Re: C++ programming challenge

From:

James Kanze <james.kanze@gmail.com>

Newsgroups:

comp.lang.c++

Date:

Mon, 15 Jun 2009 02:59:24 -0700 (PDT)

Message-ID:

<c4d9db20-fc26-4ed3-ba81-7c9309c4e205@h28g2000yqd.googlegroups.com>

On Jun 14, 4:30 am, Jerry Coffin <jcof...@taeus.com> wrote:

In article <12ba30e3-b04b-4c32-9625-
7bd26cb8c...@g20g2000vba.googlegroups.com>, webmas...@jansson.net
says...

I have created a small programming challenge for those of
you who are interested in challenging your Standard C++
programming skills. The challenge is about counting
character frequency in large texts, perhaps useful for spam
filtering or classical crypto analysis. You can read more
about it here:

Yet another bit of code:

#include <iostream>
#include <fstream>
#include <vector>
#include <numeric>
#include <iomanip>

class counter {
    std::vector<double> counts;
    long total;
public:
    static const int num = 'z'-'a'+1;

    counter() : counts(num), total(0) {}

    counter operator+(char c) {
        char ch = tolower(c);
        if (isalpha(ch)) {
            ++total;
            ++counts[ch-'a'];
        }
        return *this;
    }

    friend std::ostream &operator<<(std::ostream &os, counter const &c)
{
        for (int i=0; i<num; ++i)
            if (isalpha('a'+i))
// The single most complex part of the program is getting the
// output formatted as your web site shows it!
                os << char('a'+ i) << " "
                   << std::fixed
                   << std::setw(6)
                   << std::setprecision(3)
                   << c.counts[i]/c.total*100.0 << "%\n";
        return os;
    }
};

int main(int argc, char **argv) {
    std::ifstream input(argv[1]);

    counter &counts = std::accumulate(
        std::istream_iterator<char>(input),
        std::istream_iterator<char>(),
        counter());

    std::cout << counts;
    return 0;
}

I suppose it's open to argument whether I might be abusing
std::accumulate and/or operator overloading. I (obviously)
don't really think so, but I'll admit that especially in the
latter case there's room for question.

I think it's a good example of the sort of thing accumulate
should be usable for. Note, however, that accumulate will
normally copy your counter twice for each element, which isn't
going to help performance much. In the past, I've used a
somewhat hacky solution to avoid this:

    class Counter
    {
        // as above, with in addition...
        class Dummy {} ;
        class AddOp
        {
            Dummy operator+( Counter& dest, char ch ) const
            {
                dest += ch ;
                return Dummy() ;
            }
        } ;
        Counter& operator=( Dummy const& )
        {
            return *this ;
        }
    } ;

Then invoke accumulate with Counter::AddOp() as the fourth
argument. It's horrible, but when with my SHA-1 accumulator, it
made more than an order of magnitude of difference in the
performance---and my SHA-1 accumulator was probably a lot
cheaper to copy than your Counter class.

Also, I'd avoid floating point for the accumulation---long long
seems preferable (but since we have no idea what the largest
file size is that needs to be handled, who knows).

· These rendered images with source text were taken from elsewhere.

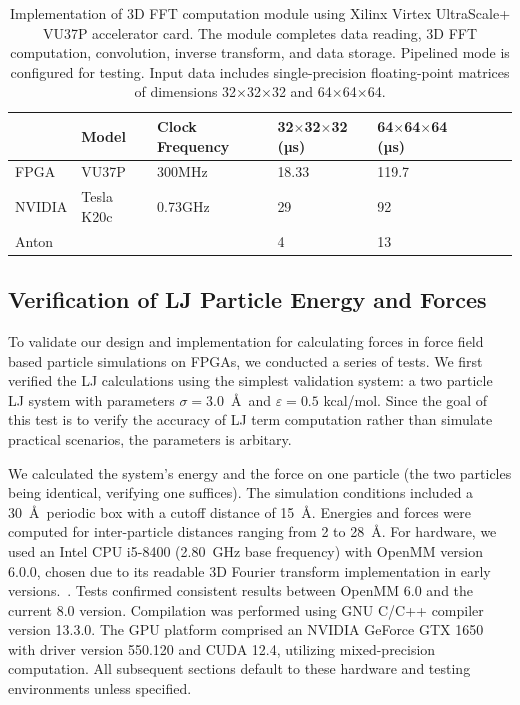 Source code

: \documentclass{article}
\begin{document}
\begin{table}[!ht]
	\centering
	\caption[Performance comparison of 3D FFT computation module at different clock frequencies]{Implementation of 3D FFT computation module using Xilinx Virtex UltraScale+ VU37P accelerator card. The module completes data reading, 3D FFT computation, convolution, inverse transform, and data storage. Pipelined mode is configured for testing. Input data includes single-precision floating-point matrices of dimensions 32$\times$32$\times$32 and 64$\times$64$\times$64.}
	\begin{tabular*}{\hsize}{@{}@{\extracolsep{\fill}}llllllll@{}}
		\toprule
		~ & Model & Clock Frequency & 32$\times$32$\times$32 (µs) & 64$\times$64$\times$64 (µs) \\
		\midrule
		FPGA & VU37P & 300MHz & 18.33 & 119.7 \\
		NVIDIA\cite{8056853} & Tesla K20c & 0.73GHz & 29 & 92 \\
		Anton\cite{anton1} & ~ & ~ & 4 & 13 \\
		\bottomrule
	\end{tabular*}
	
	\label{fftspeed}
\end{table}

\subsection{Verification of LJ Particle Energy and Forces}

To validate our design and implementation for calculating forces in force 
field based particle simulations on FPGAs, we conducted a series of tests. 
We first verified the LJ calculations using the simplest validation system: 
a two particle LJ system with parameters $\sigma = 3.0$~\AA\ and 
$\varepsilon = 0.5$ kcal/mol. 
Since the goal of this test is to verify the accuracy of LJ term computation 
rather than simulate practical scenarios, the parameters is arbitary.

We calculated the system's energy and the force on one particle 
(the two particles being identical, verifying one suffices). 
The simulation conditions included a 30~\AA\ periodic box with a cutoff 
distance of 15~\AA. Energies and forces were computed for inter-particle 
distances ranging from 2 to 28~\AA. 
For hardware, we used an Intel CPU i5-8400 (2.80~GHz base frequency) 
with OpenMM version 6.0.0, chosen due to its readable 3D Fourier transform 
implementation in early versions.~\cite{OpenMM7,OpenMM8}. 
Tests confirmed consistent results between OpenMM 6.0 and the current 8.0 
version. 
Compilation was performed using GNU C/C++ compiler version 13.3.0.
The GPU platform comprised an NVIDIA GeForce GTX 1650 with driver version 
550.120 and CUDA 12.4, utilizing mixed-precision computation. 
All subsequent sections default to these hardware and testing environments 
unless specified.
\end{document}
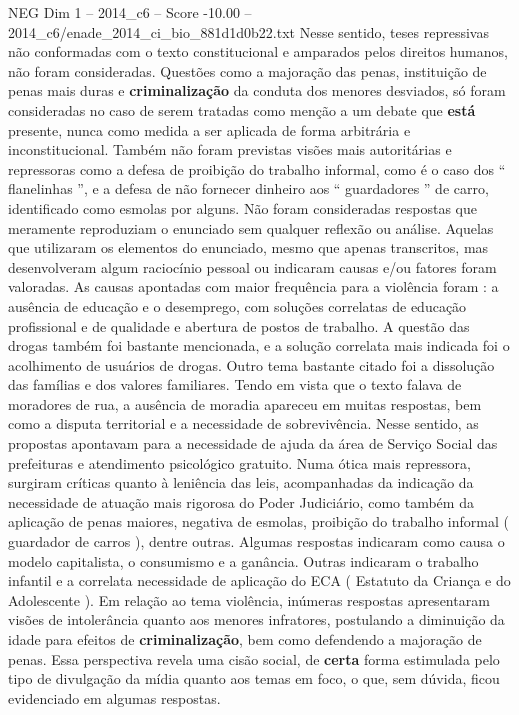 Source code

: \begin{textsample}{NEG Dim 1 – 2014\_c6 – Score -10.00 – 2014\_c6/enade\_2014\_ci\_bio\_881d1d0b22.txt}
Nesse sentido, teses repressivas não conformadas com o texto constitucional e amparados pelos direitos humanos, não foram consideradas.
Questões como a majoração das penas, instituição de penas mais duras e \textbf{criminalização} da conduta dos menores desviados, só foram consideradas no caso de serem tratadas como menção a um debate que \textbf{está} presente, nunca como medida a ser aplicada de forma arbitrária e inconstitucional.
Também não foram previstas visões mais autoritárias e repressoras como a defesa de proibição do trabalho informal, como é o caso dos “ flanelinhas ”, e a defesa de não fornecer dinheiro aos “ guardadores ” de carro, identificado como esmolas por alguns.
Não foram consideradas respostas que meramente reproduziam o enunciado sem qualquer reflexão ou análise.
Aquelas que utilizaram os elementos do enunciado, mesmo que apenas transcritos, mas desenvolveram algum raciocínio pessoal ou indicaram causas e/ou fatores foram valoradas.
As causas apontadas com maior frequência para a violência foram : a ausência de educação e o desemprego, com soluções correlatas de educação profissional e de qualidade e abertura de postos de trabalho.
A questão das drogas também foi bastante mencionada, e a solução correlata mais indicada foi o acolhimento de usuários de drogas.
Outro tema bastante citado foi a dissolução das famílias e dos valores familiares.
Tendo em vista que o texto falava de moradores de rua, a ausência de moradia apareceu em muitas respostas, bem como a disputa territorial e a necessidade de sobrevivência.
Nesse sentido, as propostas apontavam para a necessidade de ajuda da área de Serviço Social das prefeituras e atendimento psicológico gratuito.
Numa ótica mais repressora, surgiram críticas quanto à leniência das leis, acompanhadas da indicação da necessidade de atuação mais rigorosa do Poder Judiciário, como também da aplicação de penas maiores, negativa de esmolas, proibição do trabalho informal ( guardador de carros ), dentre outras.
Algumas respostas indicaram como causa o modelo capitalista, o consumismo e a ganância.
Outras indicaram o trabalho infantil e a correlata necessidade de aplicação do ECA ( Estatuto da Criança e do Adolescente ).
Em relação ao tema violência, inúmeras respostas apresentaram visões de intolerância quanto aos menores infratores, postulando a diminuição da idade para efeitos de \textbf{criminalização}, bem como defendendo a majoração de penas.
Essa perspectiva revela uma cisão social, de \textbf{certa} forma estimulada pelo tipo de divulgação da mídia quanto aos temas em foco, o que, sem dúvida, ficou evidenciado em algumas respostas.

\end{textsample}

I don't have the right sort of machine handy to test it with,
but I believe this should work with something like EBCDIC.
Making it work correctly with something like almost any
Unicode encoding would take substantial modifications.

It will work for EBCDIC, but it won't work for ISO 8859-1 (which
is probably the most widespread single byte encoding).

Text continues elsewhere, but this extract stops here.